FIG. 6 is a sectional view of a conventional light emitting diode.

[Explanation of symbols]

(1) .. header, (2) .. first lead,
(3) ··· Lead fine wire connection portion, (4) · · Second lead, (5) · · Semiconductor light emitting element, (6) · · Lead fine wire, (7) · · Resin encapsulant, (7a) ..Sealing part, (7b) .. Lens part, (8) .. LED,
(9) .. Fluorescent cover, (9a) .. cover body,
(9b) ··· spherical surface portion, (9c) ··· opening portion, (9
d) ...

   ─────────────────────────────────────────────────── ─── Continued front page    (72) Inventor Nobuyuki Suzuki               3-6 Kitano, Kitano, Niiza City, Saitama Prefecture               Ken Electric Co., Ltd. (72) Inventor Hiroyuki Kawaei               3-6 Kitano, Kitano, Niiza City, Saitama Prefecture               Ken Electric Co., Ltd.                (56) References JP-A-58-196067 (JP, A)                 JP-A-5-152609 (JP, A)                 Actual development Sho 50-79379 (JP, U)                 Actual development Sho 53-30783 (JP, U)                 Actual public Sho 56-3885 (JP, Y2)

Claims (4)

(57) [Claims] 1. A plurality of leads, a semiconductor light emitting element electrically connected between the plurality of leads, one end of the plurality of leads and a resin sealing body for sealing the semiconductor light emitting element, and one end A translucent fluorescent cover provided with an opening and adhered to the resin encapsulant, and excites the fluorescent substance mixed in the fluorescent cover by the light emitted from the semiconductor light emitting element, In a semiconductor light emitting device that extracts light having a wavelength different from light emitted from a light emitting element to the outside of the resin encapsulant, the fluorescent cover has the same shape as the resin encapsulant by injection molding a resin containing the phosphor.

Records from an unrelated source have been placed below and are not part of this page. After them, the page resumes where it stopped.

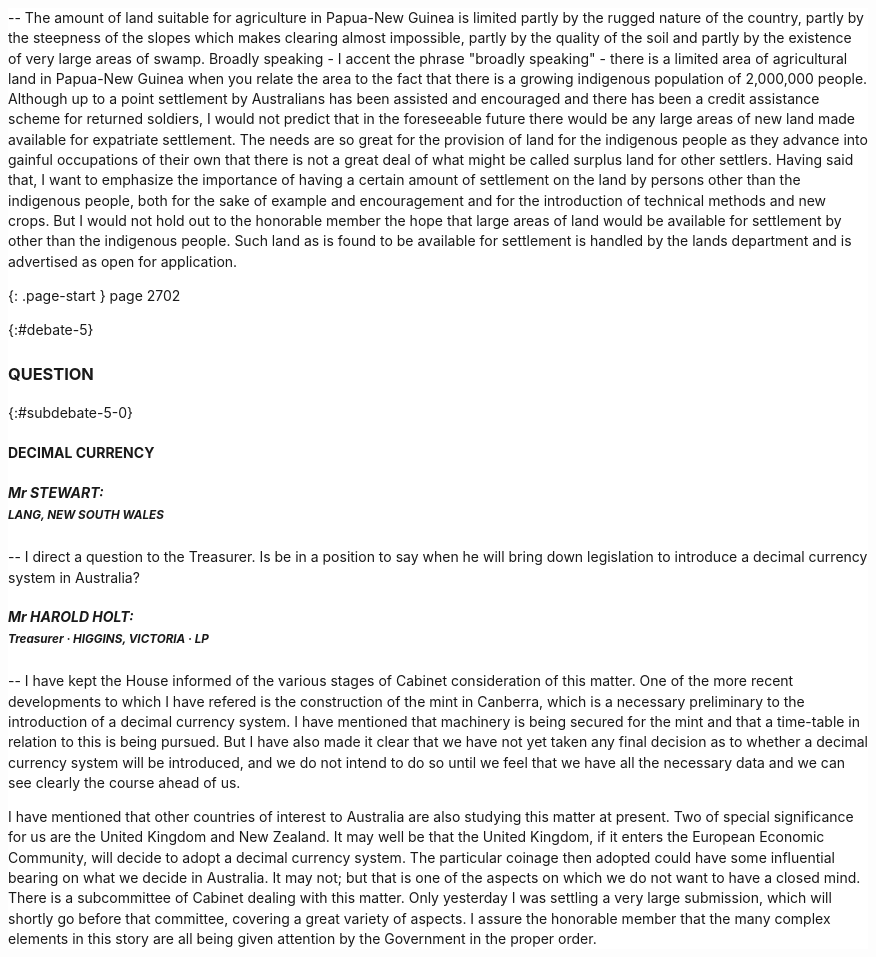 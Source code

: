 -- The amount of land suitable for agriculture in Papua-New Guinea is limited partly by the rugged nature of the country, partly by the steepness of the slopes which makes clearing almost impossible, partly by the quality of the soil and partly by the existence of very large areas of swamp. Broadly speaking - I accent the phrase "broadly speaking" - there is a limited area of agricultural land in Papua-New Guinea when you relate the area to the fact that there is a growing indigenous population of 2,000,000 people. Although up to a point settlement by Australians has been assisted and encouraged and there has been a credit assistance scheme for returned soldiers, I would not predict that in the foreseeable future there would be any large areas of new land made available for expatriate settlement. The needs are so great for the provision of land for the indigenous people as they advance into gainful occupations of their own that there is not a great deal of what might be called surplus land for other settlers. Having said that, I want to emphasize the importance of having a certain amount of settlement on the land by persons other than the indigenous people, both for the sake of example and encouragement and for the introduction of technical methods and new crops. But I would not hold out to the honorable member the hope that large areas of land would be available for settlement by other than the indigenous people. Such land as is found to be available for settlement is handled by the lands department and is advertised as open for application. 

{: .page-start }
page 2702

{:#debate-5}
### QUESTION

{:#subdebate-5-0}
#### DECIMAL CURRENCY

##### Mr STEWART:<br><small class="text-muted">LANG, NEW SOUTH WALES</small>

-- I direct a question to the Treasurer. Is be in a position to say  when he will bring down legislation to introduce a decimal currency system in Australia? 

##### Mr HAROLD HOLT:<br><small class="text-muted">Treasurer &middot; HIGGINS, VICTORIA &middot; LP</small>

-- I have kept the House informed of the various stages of Cabinet consideration of this matter. One of the more recent developments to which I have refered is the construction of the mint in Canberra, which is a necessary preliminary to the introduction of a decimal currency system. I have mentioned that machinery is being secured for the mint and that a time-table in relation to this is being pursued. But I have also made it clear that we have not yet taken any final decision as to whether a decimal currency system will be introduced, and we do not intend to do so until we feel that we have all the necessary data and we can see clearly the course ahead of us. 

I have mentioned that other countries of interest to Australia are also studying this matter at present. Two of special significance for us are the United Kingdom and New Zealand. It may well be that the United Kingdom, if it enters the European Economic Community, will decide to adopt a decimal currency system. The particular coinage then adopted could have some influential bearing on what we decide in Australia. It may not; but that is one of the aspects on which we do not want to have a closed mind. There is a subcommittee of Cabinet dealing with this matter. Only yesterday I was settling a very large submission, which will shortly go before that committee, covering a great variety of aspects. I assure the honorable member that the many complex elements in this story are all being given attention by the Government in the proper order. 
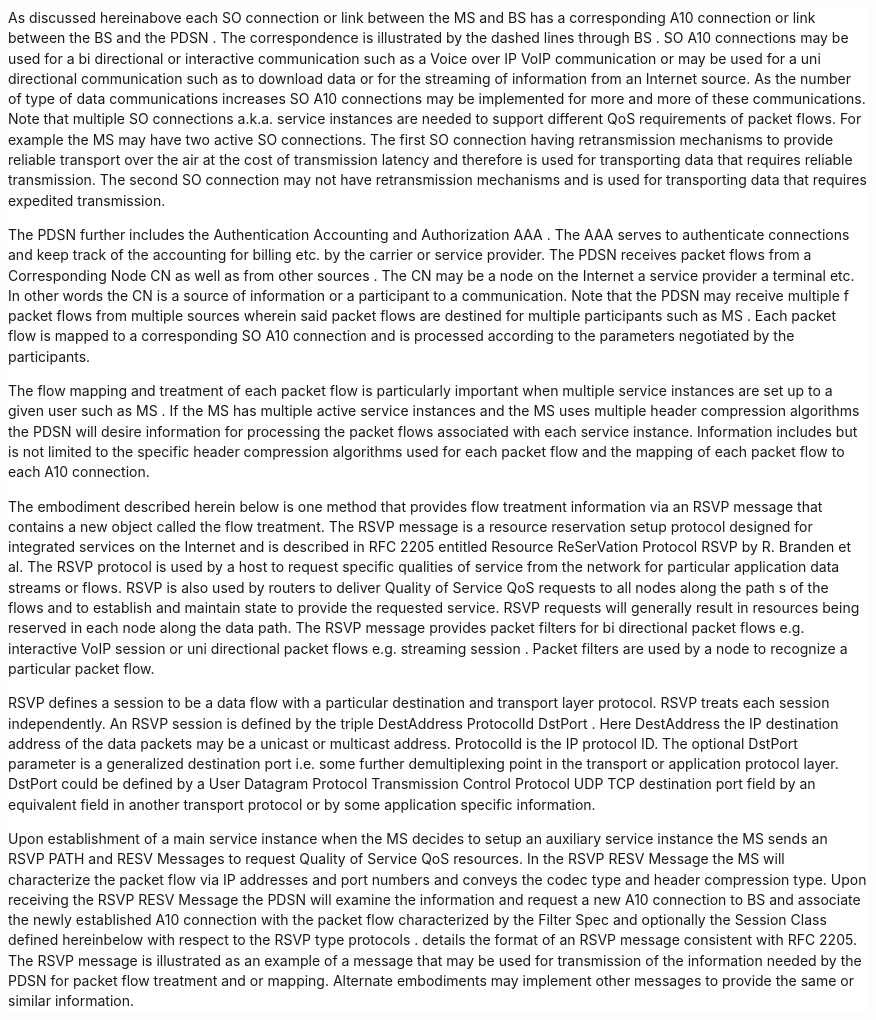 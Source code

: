 As discussed hereinabove each SO connection or link between the MS and BS has a corresponding A10 connection or link between the BS and the PDSN . The correspondence is illustrated by the dashed lines through BS . SO A10 connections may be used for a bi directional or interactive communication such as a Voice over IP VoIP communication or may be used for a uni directional communication such as to download data or for the streaming of information from an Internet source. As the number of type of data communications increases SO A10 connections may be implemented for more and more of these communications. Note that multiple SO connections a.k.a. service instances are needed to support different QoS requirements of packet flows. For example the MS may have two active SO connections. The first SO connection having retransmission mechanisms to provide reliable transport over the air at the cost of transmission latency and therefore is used for transporting data that requires reliable transmission. The second SO connection may not have retransmission mechanisms and is used for transporting data that requires expedited transmission.

The PDSN further includes the Authentication Accounting and Authorization AAA . The AAA serves to authenticate connections and keep track of the accounting for billing etc. by the carrier or service provider. The PDSN receives packet flows from a Corresponding Node CN as well as from other sources . The CN may be a node on the Internet a service provider a terminal etc. In other words the CN is a source of information or a participant to a communication. Note that the PDSN may receive multiple f packet flows from multiple sources wherein said packet flows are destined for multiple participants such as MS . Each packet flow is mapped to a corresponding SO A10 connection and is processed according to the parameters negotiated by the participants.

The flow mapping and treatment of each packet flow is particularly important when multiple service instances are set up to a given user such as MS . If the MS has multiple active service instances and the MS uses multiple header compression algorithms the PDSN will desire information for processing the packet flows associated with each service instance. Information includes but is not limited to the specific header compression algorithms used for each packet flow and the mapping of each packet flow to each A10 connection.

The embodiment described herein below is one method that provides flow treatment information via an RSVP message that contains a new object called the flow treatment. The RSVP message is a resource reservation setup protocol designed for integrated services on the Internet and is described in RFC 2205 entitled Resource ReSerVation Protocol RSVP by R. Branden et al. The RSVP protocol is used by a host to request specific qualities of service from the network for particular application data streams or flows. RSVP is also used by routers to deliver Quality of Service QoS requests to all nodes along the path s of the flows and to establish and maintain state to provide the requested service. RSVP requests will generally result in resources being reserved in each node along the data path. The RSVP message provides packet filters for bi directional packet flows e.g. interactive VoIP session or uni directional packet flows e.g. streaming session . Packet filters are used by a node to recognize a particular packet flow.

RSVP defines a session to be a data flow with a particular destination and transport layer protocol. RSVP treats each session independently. An RSVP session is defined by the triple DestAddress ProtocolId DstPort . Here DestAddress the IP destination address of the data packets may be a unicast or multicast address. ProtocolId is the IP protocol ID. The optional DstPort parameter is a generalized destination port i.e. some further demultiplexing point in the transport or application protocol layer. DstPort could be defined by a User Datagram Protocol Transmission Control Protocol UDP TCP destination port field by an equivalent field in another transport protocol or by some application specific information.

Upon establishment of a main service instance when the MS decides to setup an auxiliary service instance the MS sends an RSVP PATH and RESV Messages to request Quality of Service QoS resources. In the RSVP RESV Message the MS will characterize the packet flow via IP addresses and port numbers and conveys the codec type and header compression type. Upon receiving the RSVP RESV Message the PDSN will examine the information and request a new A10 connection to BS and associate the newly established A10 connection with the packet flow characterized by the Filter Spec and optionally the Session Class defined hereinbelow with respect to the RSVP type protocols . details the format of an RSVP message consistent with RFC 2205. The RSVP message is illustrated as an example of a message that may be used for transmission of the information needed by the PDSN for packet flow treatment and or mapping. Alternate embodiments may implement other messages to provide the same or similar information.
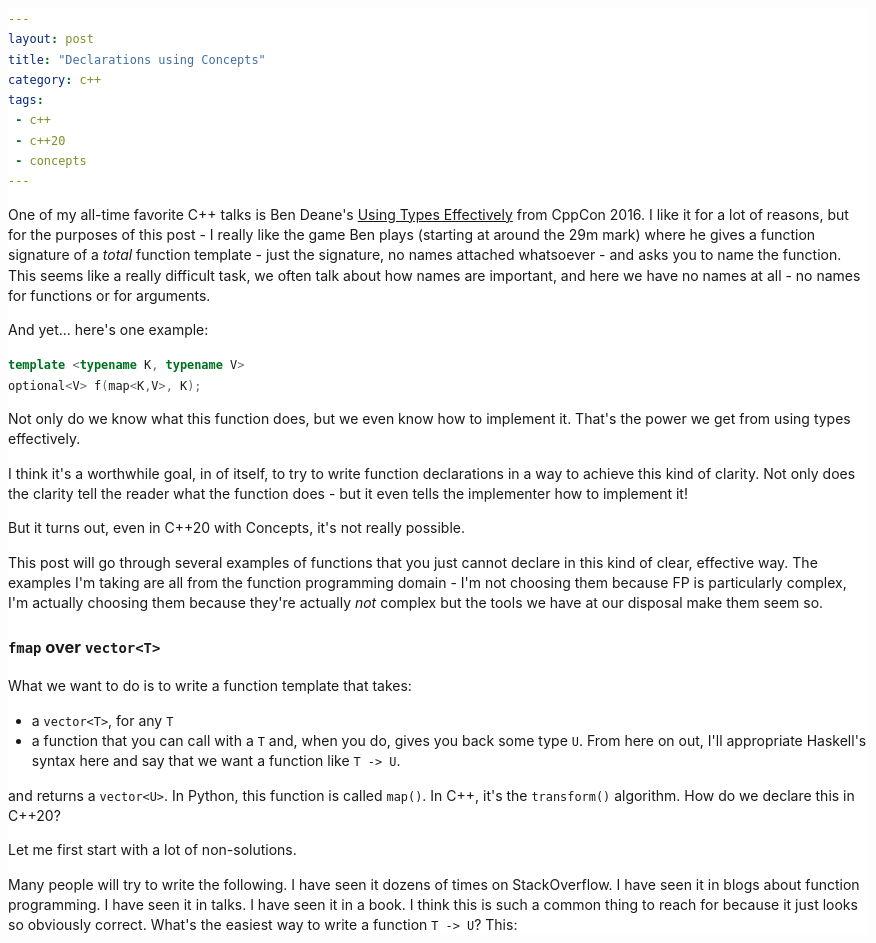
 ```yaml
---
layout: post
title: "Declarations using Concepts"
category: c++
tags:
 - c++
 - c++20
 - concepts
--- 
```


One of my all-time favorite C++ talks is Ben Deane's [Using Types Effectively](https://www.youtube.com/watch?v=ojZbFIQSdl8) from CppCon 2016. I like it for a lot of reasons, but for the purposes of this post - I really like the game Ben plays (starting at around the 29m mark) where he gives a function signature of a _total_ function template - just the signature, no names attached whatsoever - and asks you to name the function. This seems like a really difficult task, we often talk about how names are important, and here we have no names at all - no names for functions or for arguments.

And yet... here's one example:

```cpp
template <typename K, typename V>
optional<V> f(map<K,V>, K);
```

Not only do we know what this function does, but we even know how to implement it. That's the power we get from using types effectively. 

I think it's a worthwhile goal, in of itself, to try to write function declarations in a way to achieve this kind of clarity. Not only does the clarity tell the reader what the function does - but it even tells the implementer how to implement it!

But it turns out, even in C++20 with Concepts, it's not really possible. 

This post will go through several examples of functions that you just cannot declare in this kind of clear, effective way. The examples I'm taking are all from the function programming domain - I'm not choosing them because FP is particularly complex, I'm actually choosing them because they're actually _not_ complex but the tools we have at our disposal make them seem so.

### <code class="language-cpp">fmap</code> over <code class="language-cpp">vector&lt;T&gt;</code>

What we want to do is to write a function template that takes:
- a <code class="language-cpp">vector&lt;T&gt;</code>, for any <code class="language-cpp">T</code>
- a function that you can call with a `T` and, when you do, gives you back some type `U`. From here on out, I'll appropriate Haskell's syntax here and say that we want a function like <code class="language-cpp">T -> U</code>.

and returns a <code class="language-cpp">vector&lt;U&gt;</code>. In Python, this function is called <code class="language-cpp">map()</code>. In C++, it's the <code class="language-cpp">transform()</code> algorithm. How do we declare this in C++20?

Let me first start with a lot of non-solutions. 

Many people will try to write the following. I have seen it dozens of times on StackOverflow. I have seen it in blogs about function programming. I have seen it in talks. I have seen it in a book. I think this is such a common thing to reach for because it just looks so obviously correct. What's the easiest way to write a function <code class="language-cpp">T -> U</code>? This:
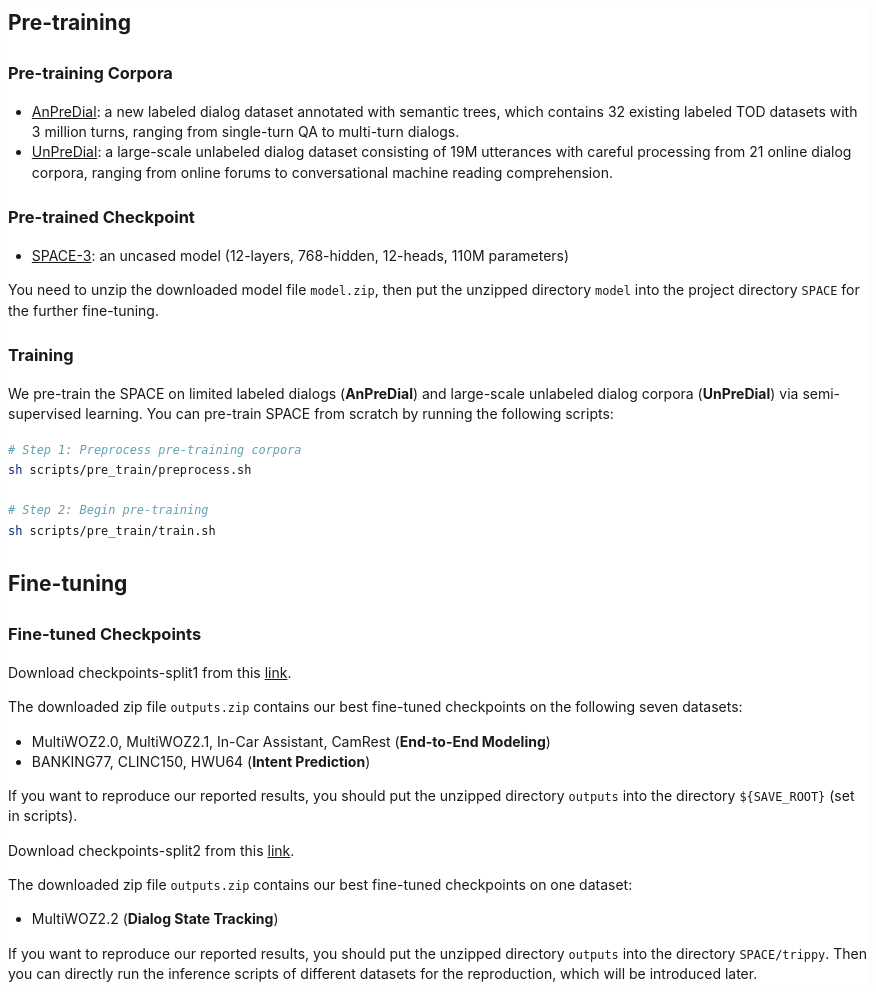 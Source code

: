 ## Pre-training
### Pre-training Corpora
- [AnPreDial](https://drive.google.com/file/d/1ocwnuOLxB3VzngeWZsm59IRrhEv22Scx/view?usp=share_link): a new labeled dialog dataset annotated with semantic trees, which contains 32 existing labeled TOD datasets with 3
million turns, ranging from single-turn QA to multi-turn dialogs.
- [UnPreDial](https://drive.google.com/file/d/1ocwnuOLxB3VzngeWZsm59IRrhEv22Scx/view?usp=share_link): a large-scale unlabeled dialog dataset consisting of 19M utterances with careful processing from 21 online dialog corpora, ranging from online forums to conversational machine reading comprehension.

### Pre-trained Checkpoint
- [SPACE-3](https://drive.google.com/file/d/1spXn4L5suSlaTlthnhXRFJormu4-FpNx/view?usp=share_link): an uncased model (12-layers, 768-hidden, 12-heads, 110M parameters)

You need to unzip the downloaded model file `model.zip`, then put the unzipped directory `model` into the project directory `SPACE` for the further fine-tuning.

### Training
We pre-train the SPACE on limited labeled dialogs (**AnPreDial**) and large-scale unlabeled dialog corpora (**UnPreDial**) via semi-supervised learning.
You can pre-train SPACE from scratch by running the following scripts:

```sh
# Step 1: Preprocess pre-training corpora
sh scripts/pre_train/preprocess.sh

# Step 2: Begin pre-training
sh scripts/pre_train/train.sh
```

## Fine-tuning
### Fine-tuned Checkpoints
Download checkpoints-split1 from this [link](https://drive.google.com/file/d/1OMaDavKOEORSmXc487SYWTUqIwOO5wsC/view?usp=share_link). 

The downloaded zip file `outputs.zip` contains our best fine-tuned checkpoints on the following seven datasets: 
- MultiWOZ2.0, MultiWOZ2.1, In-Car Assistant, CamRest (**End-to-End Modeling**)
- BANKING77, CLINC150, HWU64 (**Intent Prediction**)

If you want to reproduce our reported results, you should put the unzipped directory `outputs` into the directory `${SAVE_ROOT}` (set in scripts). 

Download checkpoints-split2 from this [link](https://drive.google.com/file/d/1MVhNDMgR6nOEJqCFnmzl0R1pxZvNPFbW/view?usp=share_link). 

The downloaded zip file `outputs.zip` contains our best fine-tuned checkpoints on one dataset: 
- MultiWOZ2.2 (**Dialog State Tracking**)

If you want to reproduce our reported results, you should put the unzipped directory `outputs` into the directory `SPACE/trippy`.
Then you can directly run the inference scripts of different datasets for the reproduction, which will be introduced later.

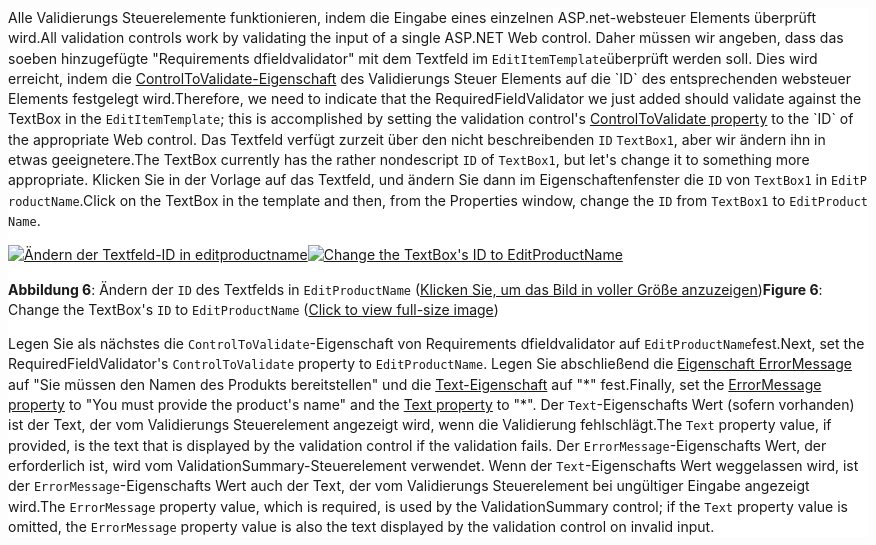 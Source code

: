 <span data-ttu-id="09195-188">Alle Validierungs Steuerelemente funktionieren, indem die Eingabe eines einzelnen ASP.net-websteuer Elements überprüft wird.</span><span class="sxs-lookup"><span data-stu-id="09195-188">All validation controls work by validating the input of a single ASP.NET Web control.</span></span> <span data-ttu-id="09195-189">Daher müssen wir angeben, dass das soeben hinzugefügte "Requirements dfieldvalidator" mit dem Textfeld im `EditItemTemplate`überprüft werden soll. Dies wird erreicht, indem die [ControlToValidate-Eigenschaft](https://msdn.microsoft.com/library/system.web.ui.webcontrols.basevalidator.controltovalidate(VS.80).aspx) des Validierungs Steuer Elements auf die `ID` des entsprechenden websteuer Elements festgelegt wird.</span><span class="sxs-lookup"><span data-stu-id="09195-189">Therefore, we need to indicate that the RequiredFieldValidator we just added should validate against the TextBox in the `EditItemTemplate`; this is accomplished by setting the validation control's [ControlToValidate property](https://msdn.microsoft.com/library/system.web.ui.webcontrols.basevalidator.controltovalidate(VS.80).aspx) to the `ID` of the appropriate Web control.</span></span> <span data-ttu-id="09195-190">Das Textfeld verfügt zurzeit über den nicht beschreibenden `ID` `TextBox1`, aber wir ändern ihn in etwas geeignetere.</span><span class="sxs-lookup"><span data-stu-id="09195-190">The TextBox currently has the rather nondescript `ID` of `TextBox1`, but let's change it to something more appropriate.</span></span> <span data-ttu-id="09195-191">Klicken Sie in der Vorlage auf das Textfeld, und ändern Sie dann im Eigenschaftenfenster die `ID` von `TextBox1` in `EditProductName`.</span><span class="sxs-lookup"><span data-stu-id="09195-191">Click on the TextBox in the template and then, from the Properties window, change the `ID` from `TextBox1` to `EditProductName`.</span></span>

<span data-ttu-id="09195-192">[![Ändern der Textfeld-ID in editproductname](adding-validation-controls-to-the-editing-and-inserting-interfaces-vb/_static/image17.png)](adding-validation-controls-to-the-editing-and-inserting-interfaces-vb/_static/image16.png)</span><span class="sxs-lookup"><span data-stu-id="09195-192">[![Change the TextBox's ID to EditProductName](adding-validation-controls-to-the-editing-and-inserting-interfaces-vb/_static/image17.png)](adding-validation-controls-to-the-editing-and-inserting-interfaces-vb/_static/image16.png)</span></span>

<span data-ttu-id="09195-193">**Abbildung 6**: Ändern der `ID` des Textfelds in `EditProductName` ([Klicken Sie, um das Bild in voller Größe anzuzeigen](adding-validation-controls-to-the-editing-and-inserting-interfaces-vb/_static/image18.png))</span><span class="sxs-lookup"><span data-stu-id="09195-193">**Figure 6**: Change the TextBox's `ID` to `EditProductName` ([Click to view full-size image](adding-validation-controls-to-the-editing-and-inserting-interfaces-vb/_static/image18.png))</span></span>

<span data-ttu-id="09195-194">Legen Sie als nächstes die `ControlToValidate`-Eigenschaft von Requirements dfieldvalidator auf `EditProductName`fest.</span><span class="sxs-lookup"><span data-stu-id="09195-194">Next, set the RequiredFieldValidator's `ControlToValidate` property to `EditProductName`.</span></span> <span data-ttu-id="09195-195">Legen Sie abschließend die [Eigenschaft ErrorMessage](https://msdn.microsoft.com/library/system.web.ui.webcontrols.basevalidator.errormessage(VS.80).aspx) auf "Sie müssen den Namen des Produkts bereitstellen" und die [Text-Eigenschaft](https://msdn.microsoft.com/library/system.web.ui.webcontrols.basevalidator.text(VS.80).aspx) auf "\*" fest.</span><span class="sxs-lookup"><span data-stu-id="09195-195">Finally, set the [ErrorMessage property](https://msdn.microsoft.com/library/system.web.ui.webcontrols.basevalidator.errormessage(VS.80).aspx) to "You must provide the product's name" and the [Text property](https://msdn.microsoft.com/library/system.web.ui.webcontrols.basevalidator.text(VS.80).aspx) to "\*".</span></span> <span data-ttu-id="09195-196">Der `Text`-Eigenschafts Wert (sofern vorhanden) ist der Text, der vom Validierungs Steuerelement angezeigt wird, wenn die Validierung fehlschlägt.</span><span class="sxs-lookup"><span data-stu-id="09195-196">The `Text` property value, if provided, is the text that is displayed by the validation control if the validation fails.</span></span> <span data-ttu-id="09195-197">Der `ErrorMessage`-Eigenschafts Wert, der erforderlich ist, wird vom ValidationSummary-Steuerelement verwendet. Wenn der `Text`-Eigenschafts Wert weggelassen wird, ist der `ErrorMessage`-Eigenschafts Wert auch der Text, der vom Validierungs Steuerelement bei ungültiger Eingabe angezeigt wird.</span><span class="sxs-lookup"><span data-stu-id="09195-197">The `ErrorMessage` property value, which is required, is used by the ValidationSummary control; if the `Text` property value is omitted, the `ErrorMessage` property value is also the text displayed by the validation control on invalid input.</span></span>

Is formed into a predetermined shape having an inner surface of and is replaceably attached to the resin sealing body, and the fluorescent cover attached to the resin sealing body has elasticity, To the inside of the fluorescent cover Is excited by light having a relatively small emission wavelength emitted from the semiconductor light emitting element, and extracts light having a relatively large emission wavelength different from light emitted from the semiconductor light emitting element. Light emitting device. 2. The emission wavelength of the semiconductor light emitting device is 430.
The semiconductor light emitting device according to claim 1, wherein the emission wavelength converted by the phosphor is 500 to 600 nm. 3. The resin sealing body comprises a cylindrical sealing portion,
A substantially hemispherical lens portion integrally formed with the sealing portion is provided on one end side thereof, and the fluorescent cover has a cylindrical cover body and a spherical surface integrally formed with the cover body in a hemispherical shape. The cover body has a shape that matches the sealing portion of the resin sealing body, the spherical surface has a shape that matches the lens portion of the resin sealing body, The semiconductor light emitting device according to claim 1, wherein the main body and the spherical surface portion are in close contact with the sealing portion and the lens portion of the resin sealing body, respectively. 4. The semiconductor light emitting device according to claim 1, wherein a plurality of small holes for removing air between the resin encapsulant and the fluorescent cover are formed in the fluorescent cover. apparatus.